Let us remind ourselves of where we have got to. There will be, irrespective of whether there is any challenge, and as the rules provide, a vote in February to confirm or otherwise David Shearer's leadership. After his achievements so far, and the fact that he enjoyed a good conference and made an excellent speech, he should and will feel confident about the outcome of that vote.

But the provision that there should be such a vote at least once in three years is there advisedly. The fact that it is to take place is in no sense evidence that a challenge is imminent. But, at the very least, it provides a safety valve - an opportunity for any disaffection to be expressed in a secret ballot.
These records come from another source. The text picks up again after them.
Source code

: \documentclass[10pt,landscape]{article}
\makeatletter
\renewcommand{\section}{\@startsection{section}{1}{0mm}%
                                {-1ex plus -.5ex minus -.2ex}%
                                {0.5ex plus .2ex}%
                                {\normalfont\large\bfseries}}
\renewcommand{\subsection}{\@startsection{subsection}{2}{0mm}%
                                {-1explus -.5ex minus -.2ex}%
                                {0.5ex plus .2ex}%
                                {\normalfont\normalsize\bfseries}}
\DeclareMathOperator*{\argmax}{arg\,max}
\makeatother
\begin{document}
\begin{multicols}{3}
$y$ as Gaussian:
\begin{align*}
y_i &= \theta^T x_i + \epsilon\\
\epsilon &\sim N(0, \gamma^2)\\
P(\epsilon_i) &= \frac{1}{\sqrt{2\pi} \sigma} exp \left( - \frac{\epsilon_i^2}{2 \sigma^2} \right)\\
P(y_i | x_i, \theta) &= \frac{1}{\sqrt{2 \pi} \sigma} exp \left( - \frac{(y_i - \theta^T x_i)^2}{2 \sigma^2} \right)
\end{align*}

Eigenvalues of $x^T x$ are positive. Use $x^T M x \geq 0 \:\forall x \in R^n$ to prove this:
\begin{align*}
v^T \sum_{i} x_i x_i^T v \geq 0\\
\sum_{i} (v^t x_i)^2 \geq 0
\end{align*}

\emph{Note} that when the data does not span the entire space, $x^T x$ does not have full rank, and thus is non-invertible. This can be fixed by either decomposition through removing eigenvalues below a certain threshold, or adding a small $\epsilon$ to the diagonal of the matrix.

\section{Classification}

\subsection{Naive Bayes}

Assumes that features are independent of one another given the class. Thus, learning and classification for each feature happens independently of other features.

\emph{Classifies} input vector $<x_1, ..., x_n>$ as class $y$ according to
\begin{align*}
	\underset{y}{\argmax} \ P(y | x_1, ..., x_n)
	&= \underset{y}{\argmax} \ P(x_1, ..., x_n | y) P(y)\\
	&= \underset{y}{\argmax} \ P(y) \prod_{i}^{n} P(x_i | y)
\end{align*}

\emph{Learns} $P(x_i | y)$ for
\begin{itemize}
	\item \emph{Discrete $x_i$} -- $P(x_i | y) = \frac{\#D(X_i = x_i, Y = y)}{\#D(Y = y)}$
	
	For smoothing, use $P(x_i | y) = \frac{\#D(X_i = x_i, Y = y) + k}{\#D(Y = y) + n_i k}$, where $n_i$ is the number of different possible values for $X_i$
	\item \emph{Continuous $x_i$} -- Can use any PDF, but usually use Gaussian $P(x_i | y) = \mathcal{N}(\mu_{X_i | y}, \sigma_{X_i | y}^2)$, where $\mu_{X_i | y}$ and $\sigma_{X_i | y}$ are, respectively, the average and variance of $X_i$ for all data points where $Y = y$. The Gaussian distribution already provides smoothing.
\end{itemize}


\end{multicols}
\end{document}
If David Shearer is endorsed in that vote, the absence of any disaffection will have been established. Only in the unlikely event that the leader loses that vote will be there be a new election and only then will we know which contender (or more likely contenders) will put their names forward. And let us remind ourselves that harbouring leadership ambitions is hardly in itself a hanging offence.

If these are recognised as the outcomes that are presumably desired and intended and they are handled with calmness and good sense, the Labour Party has nothing to lose and much to gain from the new procedures.

The party will in February most probably confirm that it has the right leader to take it into the next general election, or will elect a new leader who it thinks could do a better job.

In either event, the focus must be on replacing a government whose tribulations this year and parliamentary arithmetic both strongly suggest is there for the taking. Party members should breathe through their noses and enjoy the process that they have ordained; it is, after all, democracy in practice.

Bryan Gould is a former Waikato University vice-chancellor and British Labour MP.